Would you please repeat the data exactly as given?

▸ Extracted entries

:::::

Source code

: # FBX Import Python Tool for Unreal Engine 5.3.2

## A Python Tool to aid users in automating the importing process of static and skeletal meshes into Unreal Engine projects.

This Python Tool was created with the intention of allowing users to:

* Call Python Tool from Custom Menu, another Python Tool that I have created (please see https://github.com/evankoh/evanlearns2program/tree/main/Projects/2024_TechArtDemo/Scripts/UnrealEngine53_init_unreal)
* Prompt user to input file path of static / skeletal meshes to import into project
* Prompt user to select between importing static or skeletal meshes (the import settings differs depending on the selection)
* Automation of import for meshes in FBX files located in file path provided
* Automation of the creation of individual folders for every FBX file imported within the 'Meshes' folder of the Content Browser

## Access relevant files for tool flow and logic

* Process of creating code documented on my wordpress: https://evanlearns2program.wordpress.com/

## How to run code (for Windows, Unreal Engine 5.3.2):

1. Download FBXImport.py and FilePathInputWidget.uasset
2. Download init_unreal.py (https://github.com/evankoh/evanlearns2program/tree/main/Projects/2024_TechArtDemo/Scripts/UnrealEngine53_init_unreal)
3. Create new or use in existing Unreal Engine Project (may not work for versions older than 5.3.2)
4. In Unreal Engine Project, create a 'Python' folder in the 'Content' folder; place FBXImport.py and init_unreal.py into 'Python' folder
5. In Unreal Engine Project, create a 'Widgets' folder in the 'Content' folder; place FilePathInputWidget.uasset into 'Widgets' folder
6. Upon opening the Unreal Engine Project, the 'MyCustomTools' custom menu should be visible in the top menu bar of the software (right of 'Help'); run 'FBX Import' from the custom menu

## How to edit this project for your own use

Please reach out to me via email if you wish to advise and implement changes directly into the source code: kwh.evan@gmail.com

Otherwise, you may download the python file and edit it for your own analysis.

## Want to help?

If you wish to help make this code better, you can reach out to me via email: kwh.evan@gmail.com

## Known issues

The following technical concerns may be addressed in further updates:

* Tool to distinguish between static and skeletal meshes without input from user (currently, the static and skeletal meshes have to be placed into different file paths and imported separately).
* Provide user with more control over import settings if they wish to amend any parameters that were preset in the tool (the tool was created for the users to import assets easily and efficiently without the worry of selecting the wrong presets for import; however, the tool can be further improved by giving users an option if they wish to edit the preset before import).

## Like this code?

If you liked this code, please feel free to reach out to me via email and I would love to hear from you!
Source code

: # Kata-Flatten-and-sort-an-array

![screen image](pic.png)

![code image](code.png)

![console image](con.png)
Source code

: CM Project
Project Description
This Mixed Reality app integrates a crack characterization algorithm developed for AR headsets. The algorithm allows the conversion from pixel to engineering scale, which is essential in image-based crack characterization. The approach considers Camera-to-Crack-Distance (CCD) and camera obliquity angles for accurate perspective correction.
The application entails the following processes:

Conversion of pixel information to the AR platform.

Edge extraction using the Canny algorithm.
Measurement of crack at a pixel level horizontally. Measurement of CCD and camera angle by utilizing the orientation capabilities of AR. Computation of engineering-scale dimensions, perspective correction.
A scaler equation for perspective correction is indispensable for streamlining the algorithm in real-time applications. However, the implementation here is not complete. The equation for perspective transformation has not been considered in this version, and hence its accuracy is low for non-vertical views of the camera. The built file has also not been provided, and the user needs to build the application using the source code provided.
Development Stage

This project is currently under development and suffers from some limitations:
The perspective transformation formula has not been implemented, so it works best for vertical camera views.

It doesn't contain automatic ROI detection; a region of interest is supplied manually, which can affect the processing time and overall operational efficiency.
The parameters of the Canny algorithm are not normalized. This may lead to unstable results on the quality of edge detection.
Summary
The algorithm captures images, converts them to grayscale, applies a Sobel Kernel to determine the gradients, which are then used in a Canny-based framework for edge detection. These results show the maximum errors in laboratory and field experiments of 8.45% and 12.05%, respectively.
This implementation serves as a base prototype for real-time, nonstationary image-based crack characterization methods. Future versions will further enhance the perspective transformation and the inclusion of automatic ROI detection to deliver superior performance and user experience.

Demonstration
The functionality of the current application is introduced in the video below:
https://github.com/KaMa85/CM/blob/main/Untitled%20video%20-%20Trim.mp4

:::::

▸ Task result
Source code

: # FBX Import Python Tool for Unreal Engine 5.3.2

## A Python Tool to aid users in automating the importing process of static and skeletal meshes into Unreal Engine projects.

This Python Tool was created with the intention of allowing users to:

* Call Python Tool from Custom Menu, another Python Tool that I have created (please see https://github.com/evankoh/evanlearns2program/tree/main/Projects/2024_TechArtDemo/Scripts/UnrealEngine53_init_unreal)
* Prompt user to input file path of static / skeletal meshes to import into project
* Prompt user to select between importing static or skeletal meshes (the import settings differs depending on the selection)
* Automation of import for meshes in FBX files located in file path provided
* Automation of the creation of individual folders for every FBX file imported within the 'Meshes' folder of the Content Browser

## Access relevant files for tool flow and logic

* Process of creating code documented on my wordpress: https://evanlearns2program.wordpress.com/

## How to run code (for Windows, Unreal Engine 5.3.2):

1. Download FBXImport.py and FilePathInputWidget.uasset
2. Download init_unreal.py (https://github.com/evankoh/evanlearns2program/tree/main/Projects/2024_TechArtDemo/Scripts/UnrealEngine53_init_unreal)
3. Create new or use in existing Unreal Engine Project (may not work for versions older than 5.3.2)
4. In Unreal Engine Project, create a 'Python' folder in the 'Content' folder; place FBXImport.py and init_unreal.py into 'Python' folder
5. In Unreal Engine Project, create a 'Widgets' folder in the 'Content' folder; place FilePathInputWidget.uasset into 'Widgets' folder
6. Upon opening the Unreal Engine Project, the 'MyCustomTools' custom menu should be visible in the top menu bar of the software (right of 'Help'); run 'FBX Import' from the custom menu

## How to edit this project for your own use

Please reach out to me via email if you wish to advise and implement changes directly into the source code: kwh.evan@gmail.com

Otherwise, you may download the python file and edit it for your own analysis.

## Want to help?

If you wish to help make this code better, you can reach out to me via email: kwh.evan@gmail.com

## Known issues

The following technical concerns may be addressed in further updates:

* Tool to distinguish between static and skeletal meshes without input from user (currently, the static and skeletal meshes have to be placed into different file paths and imported separately).
* Provide user with more control over import settings if they wish to amend any parameters that were preset in the tool (the tool was created for the users to import assets easily and efficiently without the worry of selecting the wrong presets for import; however, the tool can be further improved by giving users an option if they wish to edit the preset before import).

## Like this code?

If you liked this code, please feel free to reach out to me via email and I would love to hear from you!
Source code

: # Kata-Flatten-and-sort-an-array

![screen image](pic.png)

![code image](code.png)

![console image](con.png)
Source code

: CM Project
Project Description
This Mixed Reality app integrates a crack characterization algorithm developed for AR headsets. The algorithm allows the conversion from pixel to engineering scale, which is essential in image-based crack characterization. The approach considers Camera-to-Crack-Distance (CCD) and camera obliquity angles for accurate perspective correction.
The application entails the following processes:

Conversion of pixel information to the AR platform.

Edge extraction using the Canny algorithm.
Measurement of crack at a pixel level horizontally. Measurement of CCD and camera angle by utilizing the orientation capabilities of AR. Computation of engineering-scale dimensions, perspective correction.
A scaler equation for perspective correction is indispensable for streamlining the algorithm in real-time applications. However, the implementation here is not complete. The equation for perspective transformation has not been considered in this version, and hence its accuracy is low for non-vertical views of the camera. The built file has also not been provided, and the user needs to build the application using the source code provided.
Development Stage

This project is currently under development and suffers from some limitations:
The perspective transformation formula has not been implemented, so it works best for vertical camera views.

It doesn't contain automatic ROI detection; a region of interest is supplied manually, which can affect the processing time and overall operational efficiency.
The parameters of the Canny algorithm are not normalized. This may lead to unstable results on the quality of edge detection.
Summary
The algorithm captures images, converts them to grayscale, applies a Sobel Kernel to determine the gradients, which are then used in a Canny-based framework for edge detection. These results show the maximum errors in laboratory and field experiments of 8.45% and 12.05%, respectively.
This implementation serves as a base prototype for real-time, nonstationary image-based crack characterization methods. Future versions will further enhance the perspective transformation and the inclusion of automatic ROI detection to deliver superior performance and user experience.

Demonstration
The functionality of the current application is introduced in the video below:
https://github.com/KaMa85/CM/blob/main/Untitled%20video%20-%20Trim.mp4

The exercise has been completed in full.